Jika ada pergerakan, truk yang antre di By Pass Ida Bagus Mantra, Kusamba, kemudian bergerak sesuai antrean menuju pos antrean Yeh Malet, sementara kendaraan yang sebelumnya antre di perbatasan Yeh Malet bergerak menuju pos antrean di jalur menuju pintu masuk pelabuhan Padang Bai, dan begitu seterusnya. Melihat situasi antrean kendaraan yang sangat panjang, polisi harus berjaga dan melakukan pengaturan 24 jam penuh. Sopir truk yang nakal yang menerobos antrean akan di cegat petugas dan diminta untuk ulang antre paling belakang.
 
“Saya ini sampai tidak tidur semalaman.
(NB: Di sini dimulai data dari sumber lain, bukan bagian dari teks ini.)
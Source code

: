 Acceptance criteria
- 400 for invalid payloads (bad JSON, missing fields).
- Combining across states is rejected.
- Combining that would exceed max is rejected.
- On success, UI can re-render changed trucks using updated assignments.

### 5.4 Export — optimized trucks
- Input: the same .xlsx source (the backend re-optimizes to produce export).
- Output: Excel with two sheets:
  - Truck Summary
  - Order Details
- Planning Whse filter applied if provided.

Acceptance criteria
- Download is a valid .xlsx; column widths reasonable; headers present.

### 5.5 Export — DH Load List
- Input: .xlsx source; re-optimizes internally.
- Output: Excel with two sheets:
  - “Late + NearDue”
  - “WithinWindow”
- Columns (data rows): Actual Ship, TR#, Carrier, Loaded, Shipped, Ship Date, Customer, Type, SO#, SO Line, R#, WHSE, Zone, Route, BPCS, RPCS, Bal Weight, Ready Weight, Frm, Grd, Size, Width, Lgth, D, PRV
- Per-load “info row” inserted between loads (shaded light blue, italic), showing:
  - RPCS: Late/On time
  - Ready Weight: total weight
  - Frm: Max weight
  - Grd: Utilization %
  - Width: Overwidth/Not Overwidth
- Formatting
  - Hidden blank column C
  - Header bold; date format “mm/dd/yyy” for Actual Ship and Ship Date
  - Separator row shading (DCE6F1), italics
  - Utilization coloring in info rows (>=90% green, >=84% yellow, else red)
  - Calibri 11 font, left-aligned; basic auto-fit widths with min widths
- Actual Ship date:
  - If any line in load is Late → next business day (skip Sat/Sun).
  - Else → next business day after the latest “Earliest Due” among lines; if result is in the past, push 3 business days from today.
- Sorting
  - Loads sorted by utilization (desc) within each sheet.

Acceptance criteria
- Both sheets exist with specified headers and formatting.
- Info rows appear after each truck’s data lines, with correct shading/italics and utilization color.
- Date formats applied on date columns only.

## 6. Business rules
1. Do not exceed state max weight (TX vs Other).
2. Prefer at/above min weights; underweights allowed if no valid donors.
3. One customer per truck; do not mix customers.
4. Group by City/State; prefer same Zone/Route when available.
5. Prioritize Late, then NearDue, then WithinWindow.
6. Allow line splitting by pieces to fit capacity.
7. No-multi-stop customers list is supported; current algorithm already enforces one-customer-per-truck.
Kalau kita tidur ya antrean diserobot. Nah kan juga harus geser truknya kalau ada yang sudah jalan ke pelabuhan,” ungkap I Gusti Kadek Sutirtayasa, sopir truk asal Jembrana, di antrean jalur masuk pelabuhan, Minggu kemarin. Untuk sampai ke antrean masuk pelabuhan dia dan sopir lainnya harus mulai dari By Pass Ida Bagus Mantra hingga di Yeh Malet selama hampir 8 jam. “Saya tiba di antrean By Pass itu jam 7 malam, pagi tadi jam 5,00 wita saya baru masuk antrean jalur pelabuhan. Di sini harus antre lagi berjam-jam, bagaimana kami tidak stress, sudah tidak tidur semalaman, uang bekal habis mana susah lagi membeli makanan karena tidak ada warung,” keluhnya, diamini oleh sopir truk lainnya.
 
 “Kami mulai stress ini, Pak. Kalau terlalu lama ngantre begini kita gak punya bekal lagi. Ya tolong lah pihak ASDP dan BPTD bisa mengatur dengan baik biar tidak lama antre,” keluh Abdullah sopir truk lainnya asal Mataram, Lombok, menimpali. Tidak hanya truk, bus penumpang umum antar provinsi juga harus ikut antre karena tidak bisa langsung masuk ke pelabuhan.